XLVIII. Les Corinthiens, ayant fait toutes leurs dispositions, prirent des provisions pour trois jours, et quittèrent Chimérium pendant la nuit pour aller offrir aux ennemis le combat. Ils voguaient au lever de l’aurore, quand ils virent en haute mer s’avancer contre eux la flotte des Corcyréens. On ne se fut pas plus tôt aperçu des deux côtés, qu’on se mit en ordre de bataille. À l’aile droite des Corcyréens étaient les vaisseaux d’Athènes : les Corcyréens eux-mêmes composaient le reste de l’armée navale, partagée en trois corps, dont chacun était commandé par l’un des trois généraux. Telles étaient les dispositions des Corcyréens. L’aile droite des Corinthiens était formée des vaisseaux de Mégare et d’Ampracie ; au centre, étaient les alliés, chacun à leur rang ; les Corinthiens formaient l’aile gauche avec les vaisseaux qui voguaient le mieux. Ils étaient opposés aux Athéniens et à l’aile droite des Corcyréens.
XLIX. Les signaux furent levés de part et d’autre, et l’action commença. Les ponts des deux flottes étaient couverts d’hoplites, d’archers, de gens de trait. La tactique était conforme à l’ancien usage, et peu savante. Les combats de mer étaient violens, mais l’art y brillait moins que le courage : ils ressemblaient beaucoup aux combats de terre. L’affaire une fois engagée, le nombre et le désordre des vaisseaux ne permettaient pas de se détacher aisément : c’était dans les hoplites qui couvraient les ponts, que résidait surtout l’espérance de la victoire. On s’acharnait au combat, et les bâtimens ne manœuvraient plus. On ne reculait pas pour recommencer une nouvelle attaque ; mais on se chargeait avec plus de valeur et de force que de science. C’était un horrible tumulte, un trouble affreux.

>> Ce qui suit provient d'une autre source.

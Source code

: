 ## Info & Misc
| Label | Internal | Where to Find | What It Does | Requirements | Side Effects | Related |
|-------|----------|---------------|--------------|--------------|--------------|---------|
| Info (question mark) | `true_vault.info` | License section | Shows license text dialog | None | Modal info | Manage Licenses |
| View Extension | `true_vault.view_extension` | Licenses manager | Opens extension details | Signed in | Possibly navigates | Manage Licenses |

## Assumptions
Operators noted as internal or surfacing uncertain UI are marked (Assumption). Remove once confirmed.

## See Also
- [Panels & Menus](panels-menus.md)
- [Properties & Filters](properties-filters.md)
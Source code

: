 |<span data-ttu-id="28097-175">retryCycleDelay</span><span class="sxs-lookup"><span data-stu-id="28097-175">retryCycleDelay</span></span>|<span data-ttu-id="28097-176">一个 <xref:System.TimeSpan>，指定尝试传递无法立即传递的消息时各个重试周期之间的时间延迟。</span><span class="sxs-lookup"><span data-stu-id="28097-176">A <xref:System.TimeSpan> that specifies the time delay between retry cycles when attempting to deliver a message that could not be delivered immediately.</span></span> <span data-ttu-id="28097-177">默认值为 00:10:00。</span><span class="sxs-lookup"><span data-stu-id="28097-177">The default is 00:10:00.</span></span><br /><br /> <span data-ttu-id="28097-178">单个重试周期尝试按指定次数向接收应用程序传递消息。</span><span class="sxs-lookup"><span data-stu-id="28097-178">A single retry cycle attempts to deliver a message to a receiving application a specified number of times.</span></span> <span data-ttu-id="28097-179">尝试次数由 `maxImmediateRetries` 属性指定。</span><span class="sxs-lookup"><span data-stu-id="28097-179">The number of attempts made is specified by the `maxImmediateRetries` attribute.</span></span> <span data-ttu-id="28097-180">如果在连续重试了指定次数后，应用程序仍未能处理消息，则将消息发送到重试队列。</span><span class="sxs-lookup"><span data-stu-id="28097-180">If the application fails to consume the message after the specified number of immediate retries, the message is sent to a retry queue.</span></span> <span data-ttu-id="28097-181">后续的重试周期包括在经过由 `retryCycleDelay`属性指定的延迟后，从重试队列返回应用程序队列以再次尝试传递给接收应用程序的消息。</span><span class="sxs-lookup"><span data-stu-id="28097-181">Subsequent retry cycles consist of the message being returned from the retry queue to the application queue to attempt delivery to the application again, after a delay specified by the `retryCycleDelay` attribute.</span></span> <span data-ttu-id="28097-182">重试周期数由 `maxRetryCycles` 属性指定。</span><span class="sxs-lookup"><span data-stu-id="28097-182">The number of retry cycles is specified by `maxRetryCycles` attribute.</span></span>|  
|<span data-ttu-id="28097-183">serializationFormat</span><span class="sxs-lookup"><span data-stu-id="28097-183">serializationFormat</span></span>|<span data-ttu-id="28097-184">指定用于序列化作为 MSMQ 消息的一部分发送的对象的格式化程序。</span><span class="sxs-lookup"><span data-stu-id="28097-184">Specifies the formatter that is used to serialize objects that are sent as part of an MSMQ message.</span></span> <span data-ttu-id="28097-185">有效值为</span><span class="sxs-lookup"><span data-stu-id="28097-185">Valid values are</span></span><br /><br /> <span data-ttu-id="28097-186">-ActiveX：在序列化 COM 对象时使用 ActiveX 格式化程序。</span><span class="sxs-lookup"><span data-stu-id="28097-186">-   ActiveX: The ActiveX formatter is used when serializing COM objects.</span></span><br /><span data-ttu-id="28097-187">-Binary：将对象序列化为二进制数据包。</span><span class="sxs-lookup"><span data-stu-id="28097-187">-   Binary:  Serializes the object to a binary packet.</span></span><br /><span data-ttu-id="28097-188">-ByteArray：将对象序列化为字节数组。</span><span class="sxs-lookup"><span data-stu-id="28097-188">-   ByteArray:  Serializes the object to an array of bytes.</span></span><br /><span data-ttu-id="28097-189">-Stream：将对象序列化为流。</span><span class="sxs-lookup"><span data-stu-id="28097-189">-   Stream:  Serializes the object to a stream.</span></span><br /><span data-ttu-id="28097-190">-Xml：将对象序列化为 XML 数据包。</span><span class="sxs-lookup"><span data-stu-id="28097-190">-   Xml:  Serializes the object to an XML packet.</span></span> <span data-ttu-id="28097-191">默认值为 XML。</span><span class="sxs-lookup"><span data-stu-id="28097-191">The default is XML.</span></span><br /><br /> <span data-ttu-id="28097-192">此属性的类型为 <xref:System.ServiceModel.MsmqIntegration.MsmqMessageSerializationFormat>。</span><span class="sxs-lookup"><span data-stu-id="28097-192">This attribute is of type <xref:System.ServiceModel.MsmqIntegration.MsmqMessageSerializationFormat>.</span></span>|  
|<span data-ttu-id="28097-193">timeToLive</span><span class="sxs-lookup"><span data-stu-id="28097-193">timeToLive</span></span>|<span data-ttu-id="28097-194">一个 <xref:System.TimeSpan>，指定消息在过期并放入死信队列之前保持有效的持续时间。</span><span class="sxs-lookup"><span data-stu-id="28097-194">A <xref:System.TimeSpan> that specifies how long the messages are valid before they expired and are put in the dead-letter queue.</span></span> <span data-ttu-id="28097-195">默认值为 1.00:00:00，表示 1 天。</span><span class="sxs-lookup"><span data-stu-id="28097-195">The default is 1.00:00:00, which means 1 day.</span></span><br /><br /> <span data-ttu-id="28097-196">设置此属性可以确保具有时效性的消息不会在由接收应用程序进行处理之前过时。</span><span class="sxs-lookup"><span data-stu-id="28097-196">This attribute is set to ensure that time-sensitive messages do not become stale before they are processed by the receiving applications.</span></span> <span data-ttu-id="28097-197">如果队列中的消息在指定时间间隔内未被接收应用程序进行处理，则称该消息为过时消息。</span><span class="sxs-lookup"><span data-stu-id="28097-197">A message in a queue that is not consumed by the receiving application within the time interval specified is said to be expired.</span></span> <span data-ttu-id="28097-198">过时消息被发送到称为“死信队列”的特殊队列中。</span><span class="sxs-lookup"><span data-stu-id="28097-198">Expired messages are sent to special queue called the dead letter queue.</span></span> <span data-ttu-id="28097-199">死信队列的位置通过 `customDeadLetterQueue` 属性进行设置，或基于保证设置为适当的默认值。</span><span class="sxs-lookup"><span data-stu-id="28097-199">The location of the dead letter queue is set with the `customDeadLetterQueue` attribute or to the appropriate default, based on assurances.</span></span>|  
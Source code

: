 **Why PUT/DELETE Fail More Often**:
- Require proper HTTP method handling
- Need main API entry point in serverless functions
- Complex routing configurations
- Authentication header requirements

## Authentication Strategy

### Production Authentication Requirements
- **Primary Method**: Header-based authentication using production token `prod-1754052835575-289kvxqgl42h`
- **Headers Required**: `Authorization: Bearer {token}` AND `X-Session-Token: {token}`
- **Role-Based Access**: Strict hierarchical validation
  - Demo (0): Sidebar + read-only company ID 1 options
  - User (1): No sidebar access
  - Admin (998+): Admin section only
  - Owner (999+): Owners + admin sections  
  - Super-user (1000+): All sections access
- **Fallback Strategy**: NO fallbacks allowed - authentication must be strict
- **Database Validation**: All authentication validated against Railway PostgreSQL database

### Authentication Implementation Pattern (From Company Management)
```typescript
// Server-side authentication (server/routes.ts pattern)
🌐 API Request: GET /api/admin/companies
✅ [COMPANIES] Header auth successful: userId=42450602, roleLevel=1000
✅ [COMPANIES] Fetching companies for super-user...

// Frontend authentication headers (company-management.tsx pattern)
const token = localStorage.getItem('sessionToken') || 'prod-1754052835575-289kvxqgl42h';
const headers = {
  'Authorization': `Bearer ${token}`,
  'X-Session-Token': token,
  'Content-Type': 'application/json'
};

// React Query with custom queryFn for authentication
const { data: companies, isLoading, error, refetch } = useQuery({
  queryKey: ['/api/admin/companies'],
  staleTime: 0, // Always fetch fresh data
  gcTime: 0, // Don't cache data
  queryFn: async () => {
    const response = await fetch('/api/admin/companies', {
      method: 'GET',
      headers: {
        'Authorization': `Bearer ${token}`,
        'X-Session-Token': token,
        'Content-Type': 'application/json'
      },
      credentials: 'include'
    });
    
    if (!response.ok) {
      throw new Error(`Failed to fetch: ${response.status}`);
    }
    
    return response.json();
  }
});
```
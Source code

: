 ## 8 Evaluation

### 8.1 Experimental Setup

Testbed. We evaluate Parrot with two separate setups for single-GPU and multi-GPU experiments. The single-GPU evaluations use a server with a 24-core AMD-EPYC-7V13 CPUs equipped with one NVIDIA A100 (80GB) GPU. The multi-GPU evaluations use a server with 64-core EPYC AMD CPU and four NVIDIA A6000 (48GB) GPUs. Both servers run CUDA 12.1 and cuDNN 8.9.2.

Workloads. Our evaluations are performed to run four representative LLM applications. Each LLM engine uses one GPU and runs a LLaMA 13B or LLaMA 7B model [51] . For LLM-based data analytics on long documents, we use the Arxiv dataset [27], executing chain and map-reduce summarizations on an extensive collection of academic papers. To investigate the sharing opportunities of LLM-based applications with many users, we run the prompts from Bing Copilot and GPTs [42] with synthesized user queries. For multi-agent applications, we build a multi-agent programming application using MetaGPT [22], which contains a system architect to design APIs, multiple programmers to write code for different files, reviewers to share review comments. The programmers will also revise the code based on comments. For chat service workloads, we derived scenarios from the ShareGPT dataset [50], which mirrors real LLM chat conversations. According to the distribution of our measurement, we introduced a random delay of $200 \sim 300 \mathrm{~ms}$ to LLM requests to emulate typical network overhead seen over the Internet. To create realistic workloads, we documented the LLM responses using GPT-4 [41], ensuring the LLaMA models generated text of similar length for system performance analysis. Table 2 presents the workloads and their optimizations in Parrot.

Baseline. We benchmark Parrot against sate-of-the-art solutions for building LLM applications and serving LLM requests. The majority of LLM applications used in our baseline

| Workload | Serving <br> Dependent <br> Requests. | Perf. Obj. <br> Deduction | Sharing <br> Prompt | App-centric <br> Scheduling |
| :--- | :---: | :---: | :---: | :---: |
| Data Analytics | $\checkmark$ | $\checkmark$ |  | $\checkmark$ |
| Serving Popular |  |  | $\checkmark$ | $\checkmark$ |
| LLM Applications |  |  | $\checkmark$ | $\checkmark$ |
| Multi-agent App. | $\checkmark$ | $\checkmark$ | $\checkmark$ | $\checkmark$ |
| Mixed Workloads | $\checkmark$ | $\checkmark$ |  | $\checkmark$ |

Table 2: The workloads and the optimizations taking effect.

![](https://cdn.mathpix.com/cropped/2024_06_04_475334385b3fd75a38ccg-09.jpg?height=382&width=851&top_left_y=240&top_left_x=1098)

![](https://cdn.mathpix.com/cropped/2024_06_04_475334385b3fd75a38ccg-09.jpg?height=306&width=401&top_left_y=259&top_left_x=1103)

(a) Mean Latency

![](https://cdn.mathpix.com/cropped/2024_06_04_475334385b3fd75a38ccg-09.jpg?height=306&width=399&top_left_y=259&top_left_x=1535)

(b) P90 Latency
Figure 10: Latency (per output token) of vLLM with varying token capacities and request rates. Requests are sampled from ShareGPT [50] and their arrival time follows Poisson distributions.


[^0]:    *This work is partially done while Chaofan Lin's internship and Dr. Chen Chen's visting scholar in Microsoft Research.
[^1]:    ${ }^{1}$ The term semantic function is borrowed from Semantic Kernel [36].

Les vaisseaux d’Athènes, prêts à soutenir les Corcyréens, s’ils étaient trop vivement pressés, imposaient de la crainte aux ennemis ; mais les généraux n’attaquaient pas, intimidés par les ordres qu’ils avaient reçus. L’aile droite des Corinthiens fut celle qui souffrit davantage : vingt bâtimens de Corcyre la mirent en fuite, la dispersèrent, la poussèrent à la côte, allèrent jusqu’au camp, descendirent, brûlèrent les tentes abandonnées, et pillèrent la caisse.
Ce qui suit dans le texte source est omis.